Therefore, based on the PRISMA Statement and concerning the research of Alsaleh et al. when doing statistics in the field of artificial intelligence[12], the methodology for complementing the systematic review is logically introduced. The first step is to set the criteria for testing the risk level, first examining the characteristics of the dataset itself, and then ML techniques such as data preprocessing or cross-validation (CV) are used. In the second step, the predicted types of recidivism and other variables are categorized and then the best-performing ML model in the study is selected. Finally, the purpose of the study is refined into three progressive levels with feedback mechanisms to examine the performance of each ML model based on specific metrics. The number of predictor variables used varies as each dataset worthy of reference study has a different level of integration with, for example, historical risk assessment data. By fulfilling the above complementary settings, our research improves its ability to cope with complex realities.
6.2. Results and Limitations Discussion
In the second part, the results and shortcomings of this study are compared with three different articles in terms of methodology, bias, and tool criteria for predictive performance, and possible ways of improvement are suggested. Initially, by drawing comparisons between research methodologies and diligently focusing on tools and limitations.

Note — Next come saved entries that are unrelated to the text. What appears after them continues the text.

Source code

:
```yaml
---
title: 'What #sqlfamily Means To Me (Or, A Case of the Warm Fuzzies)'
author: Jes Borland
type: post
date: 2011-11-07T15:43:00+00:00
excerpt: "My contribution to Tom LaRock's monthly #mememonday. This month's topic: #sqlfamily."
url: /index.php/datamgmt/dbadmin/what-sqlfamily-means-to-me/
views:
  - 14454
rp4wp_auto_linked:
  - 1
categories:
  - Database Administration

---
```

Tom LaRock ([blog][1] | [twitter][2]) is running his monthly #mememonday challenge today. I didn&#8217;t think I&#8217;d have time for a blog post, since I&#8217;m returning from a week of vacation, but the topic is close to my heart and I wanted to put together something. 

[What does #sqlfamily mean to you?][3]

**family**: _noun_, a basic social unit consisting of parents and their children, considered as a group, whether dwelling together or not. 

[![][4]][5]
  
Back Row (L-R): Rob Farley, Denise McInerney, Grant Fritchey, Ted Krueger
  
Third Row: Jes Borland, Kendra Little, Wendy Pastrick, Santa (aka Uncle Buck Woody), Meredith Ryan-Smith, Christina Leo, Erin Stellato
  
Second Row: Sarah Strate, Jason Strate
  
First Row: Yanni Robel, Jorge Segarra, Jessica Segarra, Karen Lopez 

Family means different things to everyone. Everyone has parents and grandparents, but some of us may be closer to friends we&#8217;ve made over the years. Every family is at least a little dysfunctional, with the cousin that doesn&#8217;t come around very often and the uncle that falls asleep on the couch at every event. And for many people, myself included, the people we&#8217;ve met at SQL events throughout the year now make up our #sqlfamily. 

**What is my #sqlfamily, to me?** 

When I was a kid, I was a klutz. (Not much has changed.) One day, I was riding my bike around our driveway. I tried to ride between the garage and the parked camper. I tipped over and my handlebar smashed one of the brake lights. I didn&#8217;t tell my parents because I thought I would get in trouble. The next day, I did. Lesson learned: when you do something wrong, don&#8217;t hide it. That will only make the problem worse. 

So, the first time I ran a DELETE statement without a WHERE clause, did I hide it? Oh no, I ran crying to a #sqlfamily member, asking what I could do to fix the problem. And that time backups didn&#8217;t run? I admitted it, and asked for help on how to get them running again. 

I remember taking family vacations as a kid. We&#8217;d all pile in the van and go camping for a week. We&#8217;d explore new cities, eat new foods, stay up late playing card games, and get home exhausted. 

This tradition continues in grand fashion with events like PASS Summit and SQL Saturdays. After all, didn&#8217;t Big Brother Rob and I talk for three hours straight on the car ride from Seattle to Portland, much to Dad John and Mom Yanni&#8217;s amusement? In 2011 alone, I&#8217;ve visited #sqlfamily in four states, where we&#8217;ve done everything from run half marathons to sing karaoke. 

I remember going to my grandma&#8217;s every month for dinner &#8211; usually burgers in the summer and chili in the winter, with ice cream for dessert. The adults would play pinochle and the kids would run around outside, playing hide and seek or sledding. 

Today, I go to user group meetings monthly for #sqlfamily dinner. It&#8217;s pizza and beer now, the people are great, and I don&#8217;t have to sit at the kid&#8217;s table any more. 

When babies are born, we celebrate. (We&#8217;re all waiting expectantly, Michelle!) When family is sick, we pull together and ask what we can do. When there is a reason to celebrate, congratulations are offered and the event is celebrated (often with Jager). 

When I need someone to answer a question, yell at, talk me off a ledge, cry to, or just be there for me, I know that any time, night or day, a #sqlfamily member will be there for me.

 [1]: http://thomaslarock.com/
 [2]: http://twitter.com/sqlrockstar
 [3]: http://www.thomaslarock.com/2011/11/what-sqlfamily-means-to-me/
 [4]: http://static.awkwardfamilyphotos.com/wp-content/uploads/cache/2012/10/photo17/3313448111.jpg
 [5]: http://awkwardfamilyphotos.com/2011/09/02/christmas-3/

6.2.1. Discussion about Methodologies
In reference, Knapp and Spitzer's study focuses on the current debate about the relative impact of gender-neutral risk factors in predicting recidivism among female offenders, and the total study concentrates on a single variable, gender, and uses logistic regression as the analytical tool. It is worth noting that their study actively delineated the severity of offenses into general or violent re-offending two types and chose them as the dependent variables[4]. One the contrary, this paper contemplates the concept of a misdemeanor, but only collects and uses records on the degree of the first offense and uses it as one of the independent variables to predict general re-offending. The reason for this distinction lies in the divergent research objectives of the two articles. The primary aim of this paper is to examine and forecast the overall probability of re-offending within a sizable and heterogeneous group of offenders encompassing various causal factors. Past data trend analyses merely constitute a single facet of this comprehensive study. However, it is important to highlight that the study in question relied on a data collection of only 6172 individuals, whereas Knapp's study utilized a much larger sample size of 16,239 offenders in the Netherlands. The assessment of recidivism risk in the latter study was done using the comprehensive Risk Assessment Scale for Recidivism (RISc), thus underscoring the limitations of the former study's small and incomplete dataset.

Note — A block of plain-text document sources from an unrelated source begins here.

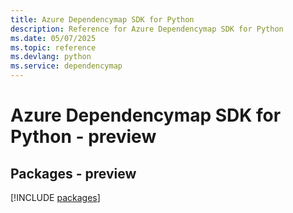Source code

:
 ```yaml
---
title: Azure Dependencymap SDK for Python
description: Reference for Azure Dependencymap SDK for Python
ms.date: 05/07/2025
ms.topic: reference
ms.devlang: python
ms.service: dependencymap
---
```

# Azure Dependencymap SDK for Python - preview
## Packages - preview
[!INCLUDE [packages](dependencymap-index.md)]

In this paper, using the risk and needs assessments have similar predictive validity for both males and females in terms of general recidivism, consistent with previous studies [13-15]. Moreover, although each of the criminogenic needs prevalence is gender specific, with some more common among men and some more common among women, all risk factors are positively (and in some cases weekly) associated with general recidivism for both men and women. Several significant differences emerged in the strength of these relationships with accommodation, education, and work, and relationships with friends being more strongly associated with general recidivism among males than females. Emotional problems are more strongly associated with future general recidivism among females than among males, but the magnitude of these gender differences was limited. However, due to the missing collection of variables, Knapp and Spitzer's study purposely states that the significantly different variables include accommodation, as well as relationships with friends, and whether they have children is not validly demonstrated in this paper[4]. In terms of the analytical tools used, this study uses a more modern model. In addition to the common logistic regression model, this paper uses a random forest model to screen the variables, which has a significant increase in model accuracy but is less interpretable than the Knapp’s study using the Risk Assessment Scale for Recidivism (RISc) focusing on the gender.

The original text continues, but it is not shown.